Mar 28, 2016
Barack Obama was the first U.S. president to visit Cuba in 88 years. It’s interesting to note that as soon as Fidel Castro came to power in 1959, after overthrowing the Batista dictatorship that the U.S. had supported, Castro went to New York to talk with the U.S. leaders. Not only didn’t they talk to him, but they cut off diplomatic relations and imposed an embargo on the country.
Two years later, the U.S. organized a failed military invasion of Cuba at the Bay of Pigs, hoping to overthrow the Castro regime, which had refused to submit to the U.S.. Castro carried out an agrarian reform, nationalized U.S. businesses, and then turned to the USSR to allow Cuba to survive economically.
A half century of the embargo didn’t enable the biggest power in the world to overthrow the Castro regime. So the U.S. made a full reversal of policy in December 2014, when it announced the reestablishment of diplomatic relations with Cuba. In 2015, each country reopened embassies, but the economic blockade is still in effect, since the U.S. Congress dominated by Republicans refuses any change.
On the other hand, big U.S. companies didn’t wait for Congress’s OK to invade Cuba. The Castro regime, injured almost immediately by the blockade once aid stopped coming from the USSR, received them with open arms. U.S. capital has started up a tractor factory in Cuba. Others export food products to the island and invest in cell phones, while large hotels are springing up to attract U.S. tourists.
In one year, the U.S. went from the almost total prohibition of direct flights to Cuba to 110 daily flights in the near future.
Raul Castro may have wanted these changes, but above all they’ll benefit big U.S. and European companies. These companies will only exploit Cuban manpower but won’t develop the island. On the contrary, what the Castro regime accomplished in health and education is at risk of being sidelined under the pressure of capitalists for immediate profits.
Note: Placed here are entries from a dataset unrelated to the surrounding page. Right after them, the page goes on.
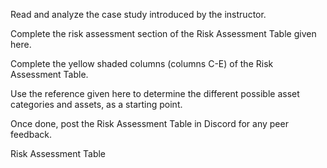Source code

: Read and analyze the case study introduced by the instructor.

Complete the risk assessment section of the Risk Assessment Table given here.

Complete the yellow shaded columns (columns C-E) of the Risk Assessment Table.

Use the reference given here to determine the different possible asset categories and assets, as a starting point.

Once done, post the Risk Assessment Table in Discord for any peer feedback.


Risk Assessment Table
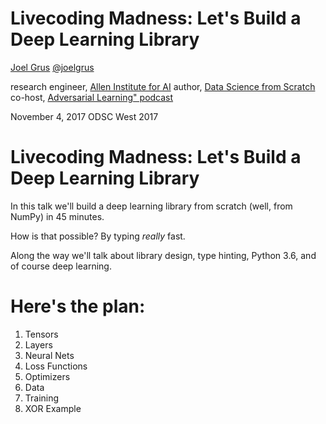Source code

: # Livecoding Madness: Let's Build a Deep Learning Library

[Joel Grus](http://joelgrus.com)
[@joelgrus](https://twitter.com/joelgrus)

research engineer, [Allen Institute for AI](http://allenai.org)
author, [Data Science from Scratch](http://shop.oreilly.com/product/0636920033400.do)
co-host, [Adversarial Learning" podcast](http://adversariallearning.com)

November 4, 2017
ODSC West 2017

# Livecoding Madness: Let's Build a Deep Learning Library

In this talk we'll build a deep learning library
from scratch (well, from NumPy) in 45 minutes.

How is that possible? By typing _really_ fast.

Along the way we'll talk about library design,
type hinting, Python 3.6, and of course deep learning.

# Here's the plan:

1. Tensors
2. Layers
3. Neural Nets
4. Loss Functions
5. Optimizers
6. Data
7. Training
8. XOR Example

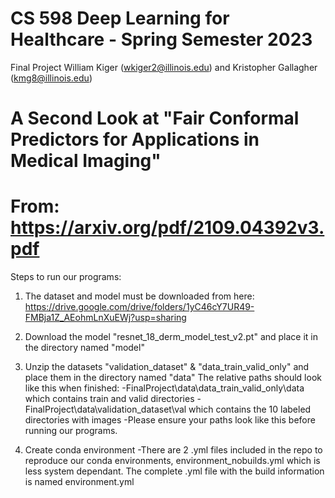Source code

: # CS 598 Deep Learning for Healthcare - Spring Semester 2023
Final Project William Kiger (wkiger2@illinois.edu) and Kristopher Gallagher (kmg8@illinois.edu)

# A Second Look at "Fair Conformal Predictors for Applications in Medical Imaging" 
# From: https://arxiv.org/pdf/2109.04392v3.pdf
Steps to run our programs: 
1) The dataset and model must be downloaded from here: https://drive.google.com/drive/folders/1yC46cY7UR49-FMBja1Z_AEohmLnXuEWj?usp=sharing
2) Download the model "resnet_18_derm_model_test_v2.pt" and place it in the directory named "model"
3) Unzip the datasets "validation_dataset" & "data_train_valid_only" and place them in the directory named "data"
 The relative paths should look like this when finished: 
 -FinalProject\data\data_train_valid_only\data which contains train and valid directories 
 -FinalProject\data\validation_dataset\val which contains the 10 labeled directories with images 
 -Please ensure your paths look like this before running our programs.

4) Create conda environment
-There are 2 .yml files included in the repo to reproduce our conda environments, environment_nobuilds.yml which is less system dependant.  The complete .yml file with the build information is named environment.yml
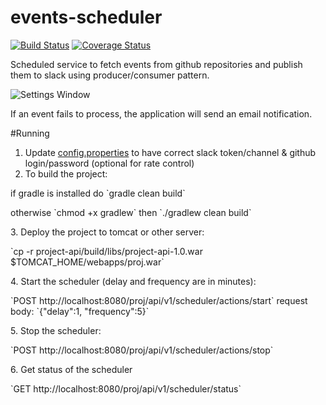 # events-scheduler
[![Build Status](https://travis-ci.org/julesbond007/events-scheduler.svg?branch=master)](https://travis-ci.org/julesbond007/events-scheduler)
[![Coverage Status](https://coveralls.io/repos/github/julesbond007/events-scheduler/badge.svg?branch=master)](https://coveralls.io/github/julesbond007/events-scheduler?branch=master)

Scheduled service to fetch events from github repositories and publish them to slack using producer/consumer pattern.

![Settings Window](https://raw.githubusercontent.com/julesbond007/events-scheduler/master/docs/producer-consumer.png)

If an event fails to process, the application will send an email notification.

#Running
1. Update [config.properties](https://github.com/julesbond007/events-scheduler/blob/master/project-service/src/main/resources/config.properties) to have correct slack token/channel & github login/password (optional for rate control)
2. To build the project:
  <p>if gradle is installed do `gradle clean build`</p>
  <p>otherwise `chmod +x gradlew` then `./gradlew clean build`</p>
3. Deploy the project to tomcat or other server: 
  <p>`cp -r project-api/build/libs/project-api-1.0.war $TOMCAT_HOME/webapps/proj.war`</p>
4. Start the scheduler (delay and frequency are in minutes): 
  <p>`POST http://localhost:8080/proj/api/v1/scheduler/actions/start` request body: `{"delay":1, "frequency":5}`</p>
5. Stop the scheduler: 
  <p>`POST http://localhost:8080/proj/api/v1/scheduler/actions/stop`</p>
6. Get status of the scheduler
  <p>`GET http://localhost:8080/proj/api/v1/scheduler/status`</p>
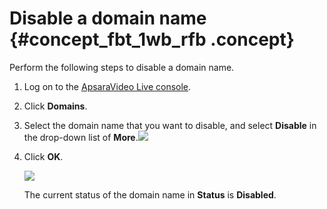 # Disable a domain name {#concept_fbt_1wb_rfb .concept}

Perform the following steps to disable a domain name.

1.  Log on to the [ApsaraVideo Live console](https://partners-intl.aliyun.com/login-required#/live).
2.  Click **Domains**.
3.  Select the domain name that you want to disable, and select **Disable** in the drop-down list of **More**.![](http://static-aliyun-doc.oss-cn-hangzhou.aliyuncs.com/assets/img/41657/154746319721641_en-US.png)
4.  Click **OK**.

    ![](http://static-aliyun-doc.oss-cn-hangzhou.aliyuncs.com/assets/img/41657/154746319721642_en-US.png)

    The current status of the domain name in **Status** is **Disabled**.


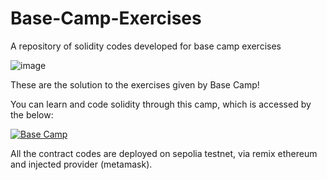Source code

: # Base-Camp-Exercises
A repository of solidity codes developed for base camp exercises

![image](https://docs.base.org/assets/images/Base_Camp_Hero_2-2227daf2c661820a29bc5659e1c29cfa.png)

These are the solution to the exercises given by Base Camp!

You can learn and code solidity through this camp, which is accessed by the below:

[![Base Camp](https://docs.base.org/img/logo_dark.svg)](https://docs.base.org/base-learn/)

All the contract codes are deployed on sepolia testnet, via remix ethereum and injected provider (metamask).
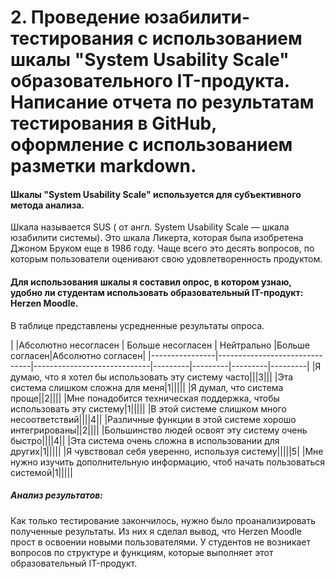 # 2. Проведение юзабилити-тестирования с использованием шкалы "System Usability Scale" образовательного IT-продукта. Написание отчета по результатам тестирования в GitHub, оформление с использованием разметки markdown.

#### Шкалы "System Usability Scale" используется для субъективного метода анализа.
Шкала называется SUS ( от англ. System Usability Scale — шкала юзабилити системы). Это шкала Ликерта, которая была изобретена Джоном Бруком еще в 1986 году. Чаще всего это десять вопросов, по которым пользователи оценивают свою удовлетворенность продуктом.

#### Для использования шкалы я составил опрос, в котором узнаю, удобно ли студентам использовать образовательный IT-продукт: Herzen Moodle.
В таблице представлены усредненные результаты опроса.


|                |Абсолютно несогласен                          |                  Больше несогласен      |      Нейтрально                    |Больше согласен|Абсолютно согласен|
|----------------|-------------------------------|-----------------------------|---------|---------|---------|---------|
|Я думаю, что я хотел бы использовать эту систему часто|||3|||
|Эта система слишком сложна для меня|1|||||
|Я думал, что система проще||2||||
|Мне понадобится техническая поддержка, чтобы использовать эту систему|1|||||
|В этой системе слишком много несоответствий||||4||
|Различные функции в этой системе хорошо интегрированы||2||||
|Большинство людей освоят эту систему очень быстро||||4||
|Эта система очень сложна в использовании для других|1|||||
|Я чувствовал себя уверенно, используя систему|||||5|
|Мне нужно изучить дополнительную информацию, чтоб начать пользоваться системой|1|||||

##### Анализ результатов:
Как только тестирование закончилось, нужно было проанализировать полученные результаты.
Из них я сделал вывод, что Herzen Moodle прост в освоении новыми пользователями. У студентов не возникает вопросов по структуре и функциям, которые выполняет этот образовательный IT-продукт.
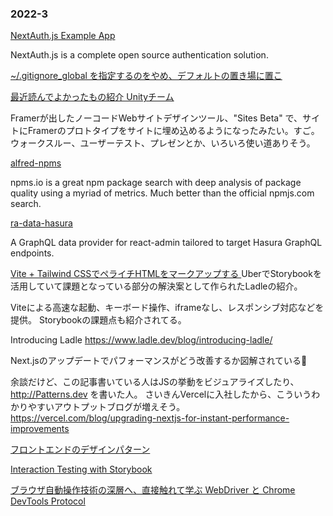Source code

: ### 2022-3

[ NextAuth.js Example App ]( https://github.com/nextauthjs/next-auth-example )
  
  NextAuth.js is a complete open source authentication solution.


[ ~/.gitignore_global を指定するのをやめ、デフォルトの置き場に置こ ]( https://zenn.dev/qnighy/articles/1a756f2857dc20 )

[ 最近読んでよかったもの紹介 Unityチーム ]( https://note.com/reality_eng/n/nd95f6bbe2ed5 )

Framerが出したノーコードWebサイトデザインツール、"Sites Beta" で、サイトにFramerのプロトタイプをサイトに埋め込めるようになったみたい。すご。
ウォークスルー、ユーザーテスト、プレゼンとか、いろいろ使い道ありそう。

[ alfred-npms ]( https://github.com/sindresorhus/alfred-npms )

npms.io is a great npm package search with deep analysis of package quality using a myriad of metrics. Much better than the official npmjs.com search.

[ ra-data-hasura ]( https://github.com/hasura/ra-data-hasura )

  A GraphQL data provider for react-admin tailored to target Hasura GraphQL endpoints.

[ Vite + Tailwind CSSでペライチHTMLをマークアップする ]( https://zenn.dev/mottox2/articles/vite-tailwind )
UberでStorybookを活用していて課題となっている部分の解決案として作られたLadleの紹介。

Viteによる高速な起動、キーボード操作、iframeなし、レスポンシブ対応などを提供。
Storybookの課題点も紹介されてる。

Introducing Ladle https://www.ladle.dev/blog/introducing-ladle/

Next.jsのアップデートでパフォーマンスがどう改善するか図解されている👀

余談だけど、この記事書いている人はJSの挙動をビジュアライズしたり、http://Patterns.dev を書いた人。
さいきんVercelに入社したから、こういうわかりやすいアウトプットブログが増えそう。
https://vercel.com/blog/upgrading-nextjs-for-instant-performance-improvements

[ フロントエンドのデザインパターン ]( https://zenn.dev/morinokami/books/learning-patterns-1/viewer )

[ Interaction Testing with Storybook ]( https://storybook.js.org/blog/interaction-testing-with-storybook/ )

[ ブラウザ自動操作技術の深層へ、直接触れて学ぶ WebDriver と Chrome DevTools Protocol ]( https://speakerdeck.com/hgsgtk/webdriver-cdp-using-php )
[  ](  )
[  ](  )
[  ](  )
[  ](  )
[  ](  )
[  ](  )
[  ](  )
[  ](  )
[  ](  )
[  ](  )
[  ](  )
[  ](  )
[  ](  )
[  ](  )
[  ](  )
[  ](  )
[  ](  )
[  ](  )
[  ](  )
[  ](  )
[  ](  )
[  ](  )
[  ](  )
[  ](  )
[  ](  )
[  ](  )
[  ](  )
[  ](  )
[  ](  )
[  ](  )
[  ](  )
[  ](  )
[  ](  )
[  ](  )
[  ](  )
[  ](  )
[  ](  )
[  ](  )
[  ](  )
[  ](  )
[  ](  )
[  ](  )
[  ](  )
[  ](  )
[  ](  )
[  ](  )
[  ](  )
[  ](  )
[  ](  )
[  ](  )
[  ](  )
[  ](  )
[  ](  )
[  ](  )
[  ](  )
As for Obama’s cutting remarks to Raul Castro on the subject of democratic freedom during their common press conference, this was above all designed to get the reversal of policy accepted by U.S. reactionaries. If U.S. imperialism was really worried about human rights, it would begin with Guantanamo, which is a U.S. military base on Cuban soil, that Obama promised to dismantle in 2009.